Исключительно принципиален и активен был в борьбе с половцами Рюрик Ростиславич.

Если обратиться к Ипатьевской летописи, то имя его очень часто мелькает на ее страницах, например:

Рюрик из Смольныны шел против Ярослава к Турову...

Рюрика отец отпустил с полоцким князем Рогволодом воевать против Ростислава Минского.

Рюрик вместе с Святославом Всеволодовичем выступил против Изяслава...

В 1180 году Рюрик Ростиславич утвердился в Киеве на “золотом столе” и с тех пор занимал его 7 или 8 раз.

Осуждавший княжеские междоусобицы, автор “Слова” удостоил Рюрика высшей похвалы: он назвал его “буем”, положив в основу несомненные заслуги его в борьбе с половцами. И это подкрепляется фактическими данными, а именно: в этой же Ипатьевской летописи имя Рюрика упоминается на 40 страницах.

Величая Рюрика “буем”, автор “Слова” распространяет этот эпитет и на его брата Давыда, поскольку далее речь вдет о храброй дружине братьев Ростиславичей, об отваж­ных воинах, рыкающих, “аки тури”, раненые саблями калеными на поле незнаемом.

Большой смысл заключен в том, что братья Ростислави- чи поставлены рядом. Уже давно и убедительно доказано, что “Слово о полку Игореве” имеет прочную документаль­ную основу, отличается исключительной смысловой емкостью. Если автор поставил рядом с Рюриком его брата Давыда, то на это были у него все основания. Летопись сообщает на этот счет много фактов. Начиная с 1167 года братья всегда выступали рядом, предпринимали дерзкие и смелые походы против половцев. Если иметь в виду, что с 1160-х и по 1185-й годы русские князья в общей численности совершили 39 походов на половцев, в 12 участвовали Рюрик и Давыд. В большинстве случаев походы завершались победами. Но иногда приходилось переживать и горечь поражений.

Верный своему основному художественному принципу - “писать по былинам сего времени”, - автор выразил эти поистине трагические моменты в их боевой жизни одной гениально емкой фразой:

Не ваю ли вой

злачеными шеломы по крови плаваша?

Комментаторы древнерусского памятника считают, что этим развернутым метафорическим сравнением автор намек­нул на былые победы Рюрика и Давыда Ростиславичей. Академик Б. А. Рыбаков, напротив, полагает, что в этом случае подразумеваются иные факты и события и приводит пример, когда в мае 1176 года половцы напали на Русскую землю и разграбили 6 берендейских городов.

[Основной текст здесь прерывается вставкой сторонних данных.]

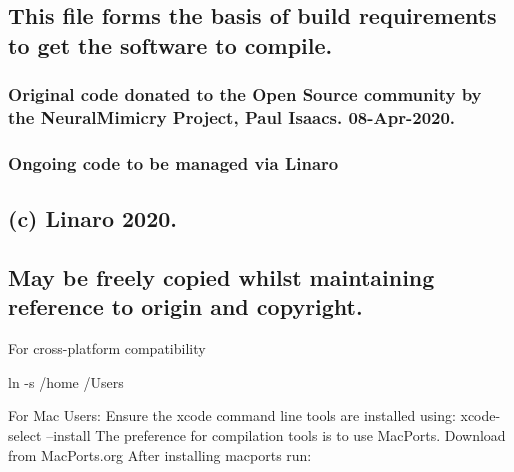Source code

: \subsection*{This file forms the basis of build requirements to get the software to compile.}

\subsubsection*{Original code donated to the Open Source community by the Neural\+Mimicry Project, Paul Isaac\textquotesingle{}s. 08-\/\+Apr-\/2020.}

\subsubsection*{Ongoing code to be managed via Linaro}

\subsection*{(c) Linaro 2020.}

\subsection*{May be freely copied whilst maintaining reference to origin and copyright.}

For cross-\/platform compatibility


\begin{DoxyCode}
ln -s /home /Users
\end{DoxyCode}


For Mac Users\+: Ensure the xcode command line tools are installed using\+: xcode-\/select --install The preference for compilation tools is to use Mac\+Ports. Download from Mac\+Ports.\+org After installing macports run\+:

В “Слове о полку Игореве”, безусловно, имеются в виду какие-то реальные события. Если принять это в соображение, то, чтобы призвать Рюрика и Давыда “всупить в золотые стремена”, надо было указывать им не только на победы, которые, кстати, быстро забываются, а напомнить прежде всего о тяжких поражениях, которые помнятся обычно очень долго. К тому же представленная автором картина плавающих в крови золоченых шлемов создает впечатление чего-то ужасного, страшного, трагического. В связи с этим можно сослаться на летопись, в которой приведены несколько эпизодов с участием смоленских князей.

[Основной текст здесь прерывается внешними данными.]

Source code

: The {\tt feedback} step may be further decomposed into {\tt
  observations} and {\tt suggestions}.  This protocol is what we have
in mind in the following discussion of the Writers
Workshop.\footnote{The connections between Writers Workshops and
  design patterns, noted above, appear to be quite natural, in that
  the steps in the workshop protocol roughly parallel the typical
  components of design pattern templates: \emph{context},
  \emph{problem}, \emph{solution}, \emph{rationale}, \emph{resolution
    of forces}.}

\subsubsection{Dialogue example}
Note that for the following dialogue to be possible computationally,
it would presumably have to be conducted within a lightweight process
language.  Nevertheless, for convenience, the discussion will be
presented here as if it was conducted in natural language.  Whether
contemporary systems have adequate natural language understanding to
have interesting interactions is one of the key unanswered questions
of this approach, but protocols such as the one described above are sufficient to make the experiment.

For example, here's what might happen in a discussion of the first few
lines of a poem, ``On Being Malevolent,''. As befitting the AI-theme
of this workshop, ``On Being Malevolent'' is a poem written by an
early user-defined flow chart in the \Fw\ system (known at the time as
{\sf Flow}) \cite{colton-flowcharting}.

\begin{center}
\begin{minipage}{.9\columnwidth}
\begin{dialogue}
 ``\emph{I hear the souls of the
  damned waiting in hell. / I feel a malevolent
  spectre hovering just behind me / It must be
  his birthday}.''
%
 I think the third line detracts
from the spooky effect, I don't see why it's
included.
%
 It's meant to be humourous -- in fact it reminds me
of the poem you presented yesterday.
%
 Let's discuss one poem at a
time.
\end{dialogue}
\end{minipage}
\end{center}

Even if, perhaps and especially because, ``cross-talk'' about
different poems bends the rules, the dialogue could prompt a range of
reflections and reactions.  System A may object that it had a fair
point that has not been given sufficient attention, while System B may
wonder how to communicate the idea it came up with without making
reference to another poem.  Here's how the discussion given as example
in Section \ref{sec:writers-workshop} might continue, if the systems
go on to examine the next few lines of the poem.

Зимой 1160 года Изяслав привел большие силы полов­цев, “иде на Смоленскую волость... и повоевавь, и тамо много зла створиша половцы, взяша душ боле тмы, а иные изсекоша”. Это кровавое побоище, когда половцы увели с собой более десяти тысяч русских людей, а остальных, подвернувшихся под руку, “иссекоша”, вполне могло ассоциироваться у автора “Слова” с плавающими в крови шеломами. Юные Рюрик и Давыд были не только очевидца­ми, но и участниками этой ужасной сечи. Пораженные страшным зрелищем массового избиения русских людей, они должны были непременно отомстить поганым врагам. Вот почему автор обратился именно к Рюрику и Давыду, как к реальной силе, способной остановить двинувшуюся половецкую лавину.

Вместе с тем от его цепкого взора не укрылись и тяже­лые последствия междоусобиц, которые в конечном счете привели к разобщенности основных русских сил.

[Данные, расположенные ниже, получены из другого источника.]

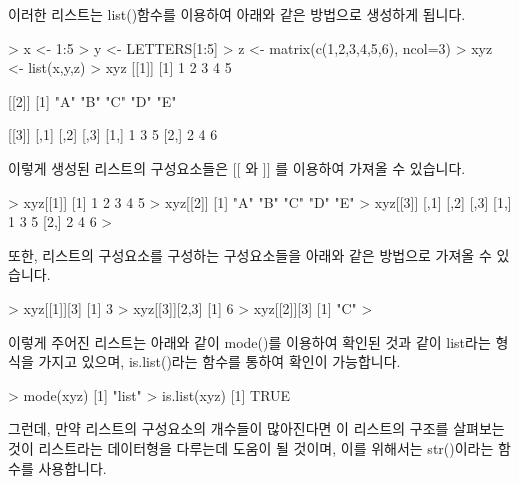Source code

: 이러한 리스트는 list()함수를 이용하여 아래와 같은 방법으로 생성하게 됩니다.

\begin{Schunk}
\begin{Soutput}
> x <- 1:5
> y <- LETTERS[1:5]
> z <- matrix(c(1,2,3,4,5,6), ncol=3)
> xyz <- list(x,y,z)
> xyz
[[1]]
[1] 1 2 3 4 5

[[2]]
[1] "A" "B" "C" "D" "E"

[[3]]
     [,1] [,2] [,3]
[1,]    1    3    5
[2,]    2    4    6
 
\end{Soutput}
\end{Schunk}

이렇게 생성된 리스트의 구성요소들은 $[[$ 와 $]]$ 를 이용하여 가져올 수 있습니다.

\begin{Schunk}
\begin{Soutput}
> xyz[[1]]
[1] 1 2 3 4 5
> xyz[[2]]
[1] "A" "B" "C" "D" "E"
> xyz[[3]]
     [,1] [,2] [,3]
[1,]    1    3    5
[2,]    2    4    6
> 
\end{Soutput}
\end{Schunk}

또한, 리스트의 구성요소를 구성하는 구성요소들을 아래와 같은 방법으로 가져올 수 있습니다.
\begin{Schunk}
\begin{Soutput}
> xyz[[1]][3]
[1] 3
> xyz[[3]][2,3]
[1] 6
> xyz[[2]][3]
[1] "C"
> 
\end{Soutput}
\end{Schunk}

이렇게 주어진 리스트는 아래와 같이 mode()를 이용하여 확인된 것과 같이 list라는 형식을 가지고 있으며, is.list()라는 함수를 통하여 확인이 가능합니다.

\begin{Schunk}
\begin{Soutput}
> mode(xyz)
[1] "list"
> is.list(xyz)
[1] TRUE
\end{Soutput}
\end{Schunk}

그런데, 만약 리스트의 구성요소의 개수들이 많아진다면 이 리스트의 구조를 살펴보는 것이 리스트라는 데이터형을 다루는데 도움이 될 것이며, 이를 위해서는 str()이라는 함수를 사용합니다.

\begin{Schunk}
\end{Schunk}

В “Слове о полку Игореве” имеется один примечатель­ный эпизод, который наглядно раскрывает несогласован­ность действий двух братьев в самую решительную минуту:

Сего бо ныне сташа стязи Рюриковы, а друзии - Давыдовы, но розно ся им хоботы пашутъ.

В чем тут дело?

Ипатьевская летопись рассказывает, что после пораже­ния и пленения Игоря и его союзников половцы во главе с ханом Кончаком двинулись на Киев. Святослав Киевский с Рюриком Ростиславичем поспешили навстречу. На помощь прибыл Давыд Ростиславич со смолянами. Сразу обнару­жить им половцев не удалось, на поиски противника ушло много времени. Дойдя до Треполя, смоляне собрали вече, говоря: “Мы пошли до Киева, да же бы была рать, бились быхом, намъ ли иное рати искати, то не можемъ уже ся есмы изнемогле”. Святослав с Рюриком перешли Днепр и продол­жили поиски половцев, а Давыд возвратился в Смоленск.

Уместно в связи с этим поставить вопрос: почему Давыд Ростиславич уклонился от битвы? О его союзе с половецким ханом Кончаком не может быть и речи. Тогда какая причина заставила его возвратиться домой, не приняв битвы?

Для ответа на эти вопросы обратимся снова к летописи и взглянем на события, предшествовавшие тем, которые отражены в “Слове о полку Игореве”.

После смерти князя Андрея Боголзобского (1170-е годы) обострилась борьба между черниговскими и смоленскими князьями за овладение киевским престолом.

Ипатьевская летопись под 1177 годом сообщает, что Рюрик и Давыд потерпели поражение от половцев и бежали, спасая свои жизни, в Ростовец. Услышав о поражении Ростиславичей, Ольговичи, к которым принадлежал и Игорь, “обрадовавшаяся, акы не ведуще Божия казни”.

Наибольшей остроты междоусобная борьба за киевский престол достигает к 1180-му году, за пять лет до событий “Слова”.

Святослав Всеволодович, произносящий в произведении “золотое слово со слезами смешанное”, начинает открытую борьбу против Ростиславичей, ища, по словам В. Н. Тати­щева, “изгнать Рюрика из Белаграда, а Давыда из Вышгорода и всю Русскую землю самому одному, как при прежних великих князьях было, обладать”. Первой своей жертвой Святослав выбрал Давыда. Узнав; что он часто ездит за Днепр на рыбную ловлю, он тайно подкрался к тому месту, где Давыд без всякого опасения “забавлялся ловлей”, и внезапно напал на него. Еле успел Давыд вскочить в ладью с княгиней и отплыть от берега на недосягаемое расстояние и тем спасся от неминуемой смерти.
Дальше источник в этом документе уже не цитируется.